Nous tenons à remercier pour ce numéro 36, José Polard et Vincent Fouques qui nous ont aidés à coordonner ce numéro. Plusieurs articles approfondissent le thème du vieillissement sous différents angles. Michel Bass aborde la psychogériatrie et les soins palliatifs, A. Jean s’interroge à propos d’Alzheimer, D. Rivière analyse le bien vieillir sous bonne garde et J. Polard étudie les ressorts d’une politique d’influence de l’économie des séniors. Ces articles développent une critique de la doctrine politique qui interdit de penser les âges de la vie en dehors d’une prescription qui supporte peu l’alternative.
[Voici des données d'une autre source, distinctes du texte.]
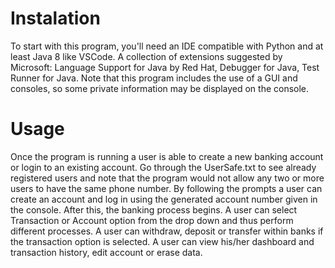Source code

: # Instalation
To start with this program, you'll need an IDE compatible with Python and at least Java 8 like VSCode. A collection of extensions suggested by Microsoft: Language Support for Java by Red Hat, Debugger for Java, Test Runner for Java. 
Note that this program includes the use of a GUI and consoles, so some private information may be displayed on the console.

# Usage
Once the program is running a user is able to create a new banking account or login to an existing account. 
Go through the UserSafe.txt to see already registered users and note that the program would not allow any two or more users to have the same phone number. 
By following the prompts a user can create an account and log in using the generated account number given in the console. 
After this, the banking process begins. A user can select Transaction or Account option from the drop down and thus perform different processes. 
A user can withdraw, deposit or transfer within banks if the transaction option is selected. 
A user can view his/her dashboard and transaction history, edit account or erase data.
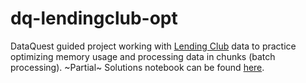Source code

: # dq-lendingclub-opt
DataQuest guided project working with [Lending Club](https://www.lendingclub.com/info/download-data.action) data to practice optimizing memory usage and processing data in chunks (batch processing). ~Partial~ Solutions notebook can be found [here](https://github.com/dataquestio/solutions/blob/master/Mission165Solutions.ipynb).
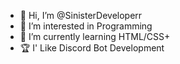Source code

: - 👋 Hi, I’m @SinisterDeveloperr
- 👀 I’m interested in Programming
- 🌱 I’m currently learning HTML/CSS+
- 🏆 I' Like Discord Bot Development

<!---
SinisterDeveloperr/SinisterDeveloperr is a ✨ special ✨ repository because its `README.md` (this file) appears on your GitHub profile.
You can click the Preview link to take a look at your changes.
--->
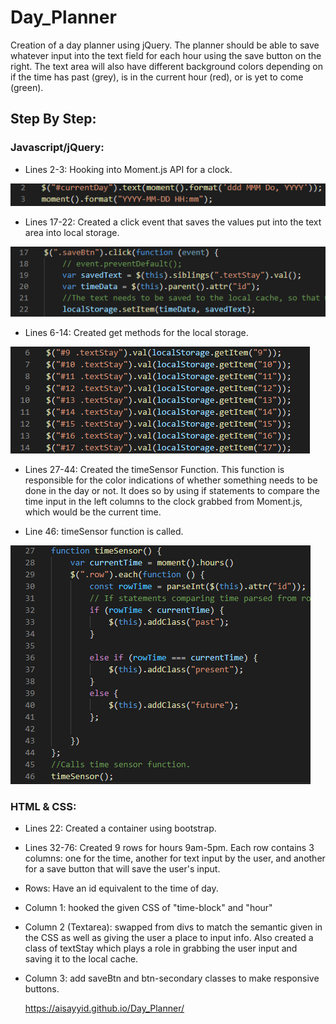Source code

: # Day_Planner
Creation of a day planner using jQuery.  The planner should be able to save whatever input into the text field for each hour using the save button on the right.  The text area will also have different background colors depending on if the time has past (grey), is in the current hour (red), or is yet to come (green).

## Step By Step:

### Javascript/jQuery:

- Lines 2-3: Hooking into Moment.js API for a clock.

![](Images./Day_Planner_img1.png)

- Lines 17-22: Created a click event that saves the values put into the text area into local storage.

![](Images./Day_Planner_img2.png)

- Lines 6-14: Created get methods for the local storage.

![](Images./Day_Planner_img3.png)

- Lines 27-44: Created the timeSensor Function.  This function is responsible for the color indications of whether something needs to be done in the day or not.  It does so by using if statements to compare the time input in the left columns to the clock grabbed from Moment.js, which would be the current time.

- Line 46: timeSensor function is called.

![](Images./Day_Planner_img4.png)

### HTML & CSS:

- Lines 22: Created a container using bootstrap.

- Lines 32-76: Created 9 rows for hours 9am-5pm. Each row contains 3 columns: one for the time, another for text input by the user, and another for a save button that will save the user's input.

- Rows: Have an id equivalent to the time of day.

- Column 1: hooked the given CSS of "time-block" and "hour"

- Column 2 (Textarea): swapped from divs to match the semantic given in the CSS as well as giving the user a place to input info.  Also created a class of textStay which plays a role in grabbing the user input and saving it to the local cache.

- Column 3: add saveBtn and btn-secondary classes to make responsive buttons.


  https://aisayyid.github.io/Day_Planner/



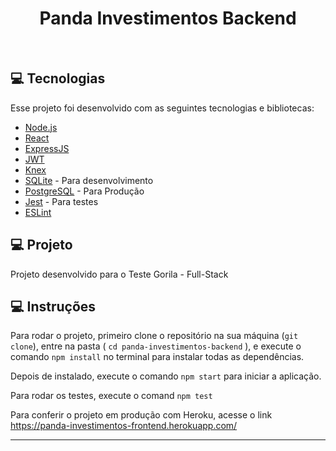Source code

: <h1 align="center">
  Panda Investimentos Backend
</h1>

<br>

## 💻 Tecnologias

Esse projeto foi desenvolvido com as seguintes tecnologias e bibliotecas:

- [Node.js](https://nodejs.org/en/)
- [React](https://reactjs.org)
- [ExpressJS](https://expressjs.com/)
- [JWT](https://jwt.io/)
- [Knex](http://knexjs.org/)
- [SQLite](https://www.sqlite.org/index.html) - Para desenvolvimento
- [PostgreSQL](https://www.postgresql.org/) - Para Produção
- [Jest](https://jestjs.io/) - Para testes
- [ESLint](https://eslint.org/)

## 💻 Projeto

Projeto desenvolvido para o Teste Gorila - Full-Stack

## 💻 Instruções

Para rodar o projeto, primeiro clone o repositório na sua máquina (`git clone`), entre na pasta ( `cd panda-investimentos-backend` ), e execute o comando `npm install` no terminal para instalar todas as dependências. 

Depois de instalado, execute o comando `npm start` para iniciar a aplicação.

Para rodar os testes, execute o comand `npm test` 

Para conferir o projeto em produção com Heroku, acesse o link https://panda-investimentos-frontend.herokuapp.com/

---

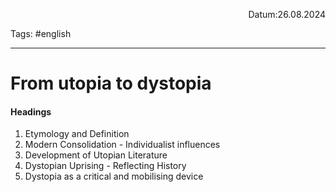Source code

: <p align="right">Datum:26.08.2024</p>

Tags: #english 

---

# From utopia to dystopia
#### Headings
1. Etymology and Definition
2. Modern Consolidation - Individualist influences
3. Development of Utopian Literature
4. Dystopian Uprising - Reflecting History
5. Dystopia as a critical and mobilising device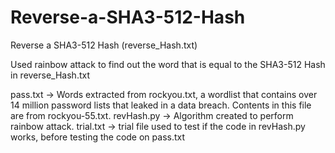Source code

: # Reverse-a-SHA3-512-Hash
Reverse a SHA3-512 Hash (reverse_Hash.txt)

Used rainbow attack to find out the word that is equal to the SHA3-512 Hash in reverse_Hash.txt

pass.txt -> Words extracted from rockyou.txt, a wordlist that contains over 14 million password lists that leaked in a data breach. Contents in this file are from rockyou-55.txt.
revHash.py -> Algorithm created to perform rainbow attack. 
trial.txt -> trial file used to test if the code in revHash.py works, before testing the code on pass.txt
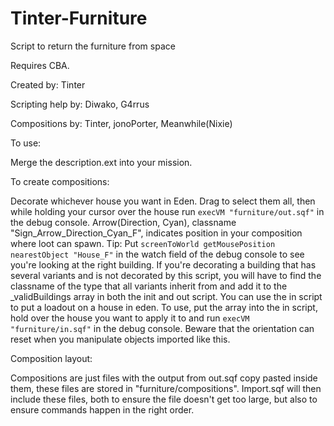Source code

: # Tinter-Furniture
Script to return the furniture from space

Requires CBA.

Created by: Tinter

Scripting help by: Diwako, G4rrus

Compositions by: Tinter, jonoPorter, Meanwhile(Nixie)

To use: 

Merge the description.ext into your mission.

To create compositions:

Decorate whichever house you want in Eden. Drag to select them all, then while holding your cursor over the house run ``execVM "furniture/out.sqf"`` in the debug console.
Arrow(Direction, Cyan), classname "Sign_Arrow_Direction_Cyan_F", indicates position in your composition where loot can spawn.
  Tip: Put ``screenToWorld getMousePosition nearestObject "House_F"`` in the watch field of the debug console to see you're looking at the right building.
If you're decorating a building that has several variants and is not decorated by this script, you will have to find the classname of the type that all variants inherit from and add it to the _validBuildings array in both the init and out script.
You can use the in script to put a loadout on a house in eden. To use, put the array into the in script, hold over the house you want to apply it to and run ``execVM "furniture/in.sqf"`` in the debug console.
Beware that the orientation can reset when you manipulate objects imported like this.

Composition layout:

Compositions are just files with the output from out.sqf copy pasted inside them, these files are stored in "furniture/compositions".
Import.sqf will then include these files, both to ensure the file doesn't get too large, but also to ensure commands happen in the right order.
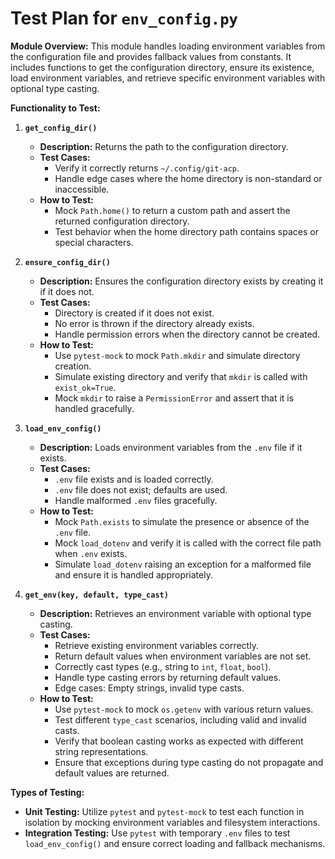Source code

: # Test Plan for `env_config.py`

**Module Overview:**
This module handles loading environment variables from the configuration file and provides fallback values from constants. It includes functions to get the configuration directory, ensure its existence, load environment variables, and retrieve specific environment variables with optional type casting.

**Functionality to Test:**

1. **`get_config_dir()`**
    - **Description:** Returns the path to the configuration directory.
    - **Test Cases:**
        - Verify it correctly returns `~/.config/git-acp`.
        - Handle edge cases where the home directory is non-standard or inaccessible.
    - **How to Test:**
        - Mock `Path.home()` to return a custom path and assert the returned configuration directory.
        - Test behavior when the home directory path contains spaces or special characters.

2. **`ensure_config_dir()`**
    - **Description:** Ensures the configuration directory exists by creating it if it does not.
    - **Test Cases:**
        - Directory is created if it does not exist.
        - No error is thrown if the directory already exists.
        - Handle permission errors when the directory cannot be created.
    - **How to Test:**
        - Use `pytest-mock` to mock `Path.mkdir` and simulate directory creation.
        - Simulate existing directory and verify that `mkdir` is called with `exist_ok=True`.
        - Mock `mkdir` to raise a `PermissionError` and assert that it is handled gracefully.

3. **`load_env_config()`**
    - **Description:** Loads environment variables from the `.env` file if it exists.
    - **Test Cases:**
        - `.env` file exists and is loaded correctly.
        - `.env` file does not exist; defaults are used.
        - Handle malformed `.env` files gracefully.
    - **How to Test:**
        - Mock `Path.exists` to simulate the presence or absence of the `.env` file.
        - Mock `load_dotenv` and verify it is called with the correct file path when `.env` exists.
        - Simulate `load_dotenv` raising an exception for a malformed file and ensure it is handled appropriately.

4. **`get_env(key, default, type_cast)`**
    - **Description:** Retrieves an environment variable with optional type casting.
    - **Test Cases:**
        - Retrieve existing environment variables correctly.
        - Return default values when environment variables are not set.
        - Correctly cast types (e.g., string to `int`, `float`, `bool`).
        - Handle type casting errors by returning default values.
        - Edge cases: Empty strings, invalid type casts.
    - **How to Test:**
        - Use `pytest-mock` to mock `os.getenv` with various return values.
        - Test different `type_cast` scenarios, including valid and invalid casts.
        - Verify that boolean casting works as expected with different string representations.
        - Ensure that exceptions during type casting do not propagate and default values are returned.

**Types of Testing:**

- **Unit Testing:** Utilize `pytest` and `pytest-mock` to test each function in isolation by mocking environment variables and filesystem interactions.
- **Integration Testing:** Use `pytest` with temporary `.env` files to test `load_env_config()` and ensure correct loading and fallback mechanisms.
Merci à ces auteurs pour leur prise de distance dont la légitimité nous semble tenir à deux traits d’une connaissance humaine de l’homme : l’expérience quotidienne de ce dont ils parlent et témoignent d’une part et d’autre part leur culture et méthode où l’écart sert un enrichissement de la perception par une compréhension plus intime des êtres.
D’autres articles, et cela était souhaitable pour ce premier numéro, étudient l’histoire contemporaine des politiques de santé. Là encore, les regards utilisent l’histoire ou le voyage pour prendre du recul. C’est le cas de l’article de J.M. Gourvil qui nous instruit du Québec ou de V. Fouques et A. Deniau qui discutent des récentes lois et de leur pertinence, avec leur regard de praticiens expérimentés.
Deux derniers articles prennent une autre distance, celle de la psychologie et de l’anthropologie en questionnant la condition humaine : ses relations, ses représentations et ses épaisseurs ontologiques. Deux professeurs des universités A. Ferrand et J. Besson contribuent à ouvrir quelques horizons des conceptions de l’homme qui ont à voir avec les choix des politiques de santé.
A côté de ce dossier, nous attirons l’attention du lecteur concernant des articles Varia sur la science de la représentation de la psyché de P.A. Pontoizeau ou celui de J. Mudryk-Cros sur l’expérience pure qui apportent indirectement une contribution à ce numéro par leur étude sur les contours de la science de l’homme : calcul et expérience.